With a history stretching back four decades, many fans would be forgiven for calling the Daytime Emmys old. But the real truth is that compared to its award show brethren, the yearly ceremony is still a mere babe.
Take for instance the Academy Awards presented in February. That glitzy celebration of the best in film marked the programs 91st anniversary. Even the Primetime Emmys, from which the Daytime Awards spawned, has been awarding statuettes for over 70 years.
The very first time a soap opera performer found themselves nominated for an award was during the 1962 program when Search For Tomorrows Mary Stewart found herself one of five actresses in the Outstanding Continued Performance by an Actress in a Series category. She lost to Shirley Booth.

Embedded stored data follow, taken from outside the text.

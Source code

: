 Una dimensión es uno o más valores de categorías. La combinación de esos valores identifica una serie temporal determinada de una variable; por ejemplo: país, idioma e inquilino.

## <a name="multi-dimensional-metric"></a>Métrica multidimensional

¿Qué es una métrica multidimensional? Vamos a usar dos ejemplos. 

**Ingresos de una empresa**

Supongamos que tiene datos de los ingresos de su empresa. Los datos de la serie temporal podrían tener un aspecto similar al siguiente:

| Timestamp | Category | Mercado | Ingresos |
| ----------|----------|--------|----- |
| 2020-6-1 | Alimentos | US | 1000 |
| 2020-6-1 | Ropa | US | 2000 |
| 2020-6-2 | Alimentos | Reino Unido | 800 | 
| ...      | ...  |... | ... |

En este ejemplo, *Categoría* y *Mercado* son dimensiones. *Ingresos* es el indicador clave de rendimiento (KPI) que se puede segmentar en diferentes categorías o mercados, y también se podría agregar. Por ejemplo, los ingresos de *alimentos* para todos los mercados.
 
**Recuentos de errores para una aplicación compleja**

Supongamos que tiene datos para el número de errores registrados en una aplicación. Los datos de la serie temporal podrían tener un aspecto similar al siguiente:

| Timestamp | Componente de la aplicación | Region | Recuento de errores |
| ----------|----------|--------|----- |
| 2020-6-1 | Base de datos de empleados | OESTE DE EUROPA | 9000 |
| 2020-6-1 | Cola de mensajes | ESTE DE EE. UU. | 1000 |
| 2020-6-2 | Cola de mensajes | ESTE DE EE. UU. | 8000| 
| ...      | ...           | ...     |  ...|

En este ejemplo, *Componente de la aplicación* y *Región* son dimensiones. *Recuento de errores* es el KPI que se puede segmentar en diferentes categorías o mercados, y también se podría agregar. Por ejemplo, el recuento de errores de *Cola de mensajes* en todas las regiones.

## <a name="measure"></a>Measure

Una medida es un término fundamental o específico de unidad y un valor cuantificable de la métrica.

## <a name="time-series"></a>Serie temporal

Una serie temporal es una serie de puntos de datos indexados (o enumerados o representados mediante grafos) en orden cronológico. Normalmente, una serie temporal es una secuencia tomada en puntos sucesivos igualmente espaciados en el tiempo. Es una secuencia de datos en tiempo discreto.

Between 1966 and 1971, two new categories were added to the Emmy ballots: Outstanding Achievement in Daytime Programming for Individuals and Program. No soap opera was ever nominated in the Program category and, despite some nominations, no actor ever received the Individual award.
However, in 1972 during the 24th annual ceremony soap operas finally got their due. Soap operas The Doctors and General Hospital duked it out in the brand new Outstanding Achievement in Daytime Drama – Program category and The Doctors emerged victorious!
The next year, The Edge of Night won in the same category and Mary Fickett (Ruth Martin, All My Children) was awarded a statuette in a new category: Outstanding Achievement as an Individual in Daytime Drama.
Finally, in May 1974, the seemingly impossible happened. A televised program dedicated to the best and brightest in daytime made its debut on NBC with a ceremony hosted by Barbara Walters and Peter Marshall — and broadcast from the Rockefeller Plaza in New York City.
At the 1st Annual Daytime Emmy Awards, there were five categories devoted to soap operas — Outstanding Daytime Drama Series, Best Actor, and Best Actress, Best Individual Director, and Best Writing.